Creemore whips up a new "urban gastrobrewery" in the city's core.

Photo by Robin LeBlanc

The space at 75 Victoria St. has had a troubled history with brewing ventures.

First it was the home of Denison’s Brewing Company, which had a decent run before closing in 2003 (and essentially becoming Side Launch). After that, Duggan’s Brewpub lasted only a few years before closing its doors in 2011. Some might also remember the building’s past incarnation as Beer Academy, a small batch beer bar that was operated by Creemore Springs and Granville Island (both owned by Molson) featuring beers from the two breweries as well as house-made beer from Six Pints, the name of Beer Academy’s project within the building. When the Beer Academy closed up shop at the end of 2014 with the promise of a new Creemore-owned venture in the future, there were quite a few who felt a substantial loss in (corporate affiliations aside) a venue with potential.

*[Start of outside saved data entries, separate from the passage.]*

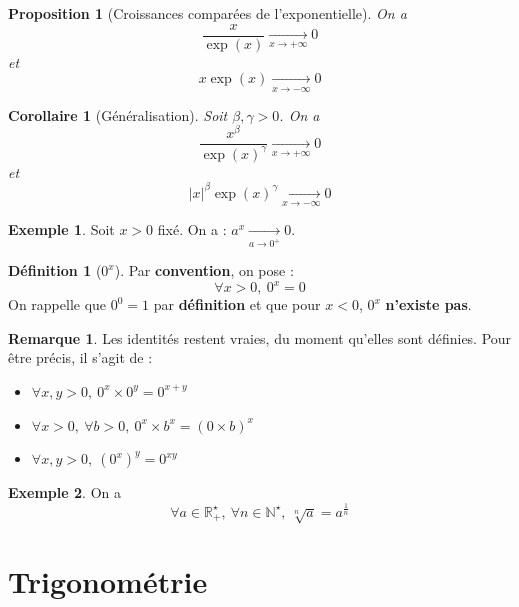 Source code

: \documentclass[french]{book}
\newcommand{\N}{\mathbb{N}}
\newcommand{\R}{\mathbb{R}}
\newcommand{\st}{^\star}
\theoremstyle{plain}
\newtheorem{prop}{Proposition}[chapter]
\newtheorem{cor}{Corollaire}[chapter]
\theoremstyle{definition}
\newtheorem{dfn}{Définition}[chapter]
\newtheorem{exa}{Exemple}[chapter]
\newtheorem{rmq}{Remarque}[chapter]
\theoremstyle{remark}
\begin{document}
\begin{prop}[Croissances comparées de l'exponentielle]
	On a $$\frac{x}{\exp(x)}\xrightarrow[x\to +\infty]{}0$$ et $$x\exp(x)\xrightarrow[x\to -\infty]{}0$$
\end{prop}
\begin{cor}[Généralisation]
	Soit $\beta,\gamma>0$. On a $$\frac{x^\beta}{\exp(x)^\gamma}\xrightarrow[x\to +\infty]{}0$$ et $$\lvert x\rvert^\beta\exp(x)^\gamma\xrightarrow[x\to -\infty]{}0$$
\end{cor}
\begin{exa}
	Soit $x>0$ fixé. On a : $a^x\xrightarrow[a\to 0^+]{}0$.
\end{exa}
\begin{dfn}[$0^x$]
	Par \textbf{convention}, on pose : $$\forall x>0,\ 0^x=0$$ On rappelle que $0^0=1$ par \textbf{définition} et que pour $x<0$, $0^x$ \textbf{n'existe pas}.
\end{dfn}
\begin{rmq}
	Les identités restent vraies, du moment qu'elles sont définies. Pour être précis, il s'agit de :\begin{itemize}
		\item $\forall x,y>0,\ 0^x\times 0^y=0^{x+y}$
		\item $\forall x>0,\ \forall b>0,\ 0^x\times b^x=(0\times b)^x$
		\item $\forall x,y>0,\ (0^x)^y=0^{xy}$
	\end{itemize}
\end{rmq}
\begin{exa}
	On a $$\forall a\in\R_+\st,\ \forall n\in\N\st,\ \sqrt[n]{a}=a^{\frac1n}$$
\end{exa}
\section{Trigonométrie}
\end{document}
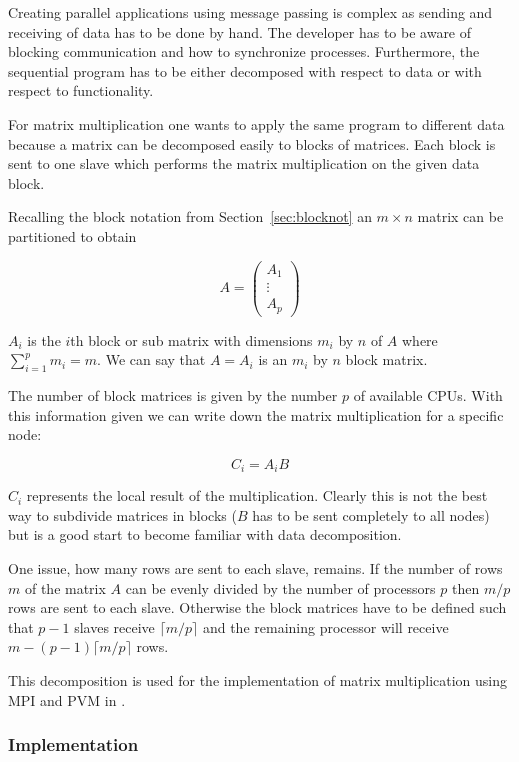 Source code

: Creating parallel applications using message passing is
complex as sending and receiving of data has to be done by hand. The
developer has to be aware of blocking communication and how to
synchronize processes. Furthermore, the sequential program has to be
either decomposed with respect to data or with respect to
functionality.

For matrix multiplication one wants to apply the same
program to different data because a matrix can be decomposed
easily to blocks of matrices. Each block is sent to one slave which
performs the matrix multiplication on the given data block.

Recalling the block notation from Section~\ref{sec:blocknot} an $m
\times n$ matrix can be partitioned to obtain

$$ A = \left( \begin{array}{ccc}
A_{1} \\
\vdots\\
A_{p}
\end{array} \right)
$$

$A_{i}$ is the $i$th block or sub matrix with dimensions $m_i$ by
$n$ of $A$ where $\sum_{i=1}^p m_i = m$. 
We can say that $A = A_{i}$ is an $m_i$ by $n$ block
matrix. 

The number of block matrices is given by the number $p$ of available
CPUs. With this information given we can write down the matrix
multiplication for a specific node:

$$ C_{i} = A_{i}B $$

$C_{i}$ represents the local result of the multiplication. Clearly
this is not the best way to subdivide matrices in blocks ($B$ has to
be sent completely to all nodes) but is a good start to become
familiar with data decomposition.

One issue, how many rows are sent to each slave, remains. If the
number of rows $m$ of the matrix $A$ can be evenly divided by the number
of processors $p$ then $m/p$ rows are sent to each slave. Otherwise
the block matrices have to be defined such that 
$p - 1$ slaves receive $\lceil m/p \rceil$ and the remaining processor
will receive $m - (p - 1) \lceil m/p \rceil$ rows.

This decomposition is used for the implementation of matrix
multiplication using MPI and PVM in .

\subsubsection{Implementation}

Now, the 2,300-square-metre space has been reborn as the Creemore project Batch.

Officially opening on Mar. 7, Batch is a venue that advertises itself as an “urban gastrobrewery” (which is, let’s face it, a brewpub) with modern comfort food by Chef Ben Heaton, a substantial cocktail list, craft beer bottle selections from the likes of Side Launch and Left Field, and beers on tap that include Creemore’s own catalogue as well as special in-house beers made by head brewer Andrew Bartle (formerly of Northwinds Brewhouse and Eatery).

The general feel of Batch is miles apart from its previous incarnations, going high-end-but-not, making it seem somewhat unsure as to what it wants to be. One half is a hip dining space, bottle shop, and coffee shop, with pies on special as well as local artisan mustard prominently displayed. The other has a very club-ish cocktail bar vibe to it. 

As for the beer, Andrew Bartle is a talented brewer and I’m not surprised to find that the beers match his abilities, bringing forth classic styles that are unafraid to show their flavours for both the newcomer and the veteran. The Pale Ale is citrus heavy in its hop character, with a distinctly dry, bitter finish. The IPA highlights the Citra and Mosaic hops well, with lots of tropical fruits and a generous helping of citrus and pine. The porter is an epic battle of cocoa and coffee, with the roasted notes finally taking the wheel and easing into a nice finish. The Witbier has the characteristic notes of banana and clove familiar to the style and makes for fairly easy drinking. Other beers included (though not ready yet) are the Irish Red Ale and Cream Ale.

In the end, Batch will no doubt be a welcome spot for many downtown residents. The food menu seems promising, the beers brewed are in good hands, and the venue itself is spacious and hip. While it remains to be seen how they will do, this new direction may very well break the location’s curse and breathe fresh life into the building.